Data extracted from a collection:
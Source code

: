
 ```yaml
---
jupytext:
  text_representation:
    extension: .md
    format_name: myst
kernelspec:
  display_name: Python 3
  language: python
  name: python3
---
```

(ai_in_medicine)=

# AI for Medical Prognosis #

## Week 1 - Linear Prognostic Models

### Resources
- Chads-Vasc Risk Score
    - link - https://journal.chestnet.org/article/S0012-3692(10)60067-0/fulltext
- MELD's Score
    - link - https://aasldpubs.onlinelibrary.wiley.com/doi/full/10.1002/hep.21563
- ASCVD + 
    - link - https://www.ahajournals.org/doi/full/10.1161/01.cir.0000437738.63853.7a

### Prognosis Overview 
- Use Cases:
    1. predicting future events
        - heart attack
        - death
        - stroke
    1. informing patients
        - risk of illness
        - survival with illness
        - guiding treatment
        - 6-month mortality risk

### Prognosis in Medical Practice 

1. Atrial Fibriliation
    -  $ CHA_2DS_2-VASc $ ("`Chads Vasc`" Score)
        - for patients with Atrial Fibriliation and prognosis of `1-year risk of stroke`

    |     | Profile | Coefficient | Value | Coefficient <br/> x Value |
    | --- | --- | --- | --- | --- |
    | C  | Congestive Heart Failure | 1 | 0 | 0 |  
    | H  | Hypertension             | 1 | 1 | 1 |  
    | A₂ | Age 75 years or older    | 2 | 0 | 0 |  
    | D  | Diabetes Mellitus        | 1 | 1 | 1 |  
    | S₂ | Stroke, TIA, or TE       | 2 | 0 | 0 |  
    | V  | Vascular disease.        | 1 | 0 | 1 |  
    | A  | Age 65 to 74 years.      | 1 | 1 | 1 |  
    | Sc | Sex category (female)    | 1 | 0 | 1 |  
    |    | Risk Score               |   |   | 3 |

#### [Task to carry out]
Work out how many lines in the entries hold the string "link". Your answer should consist solely of that number.

#### [Reply]
3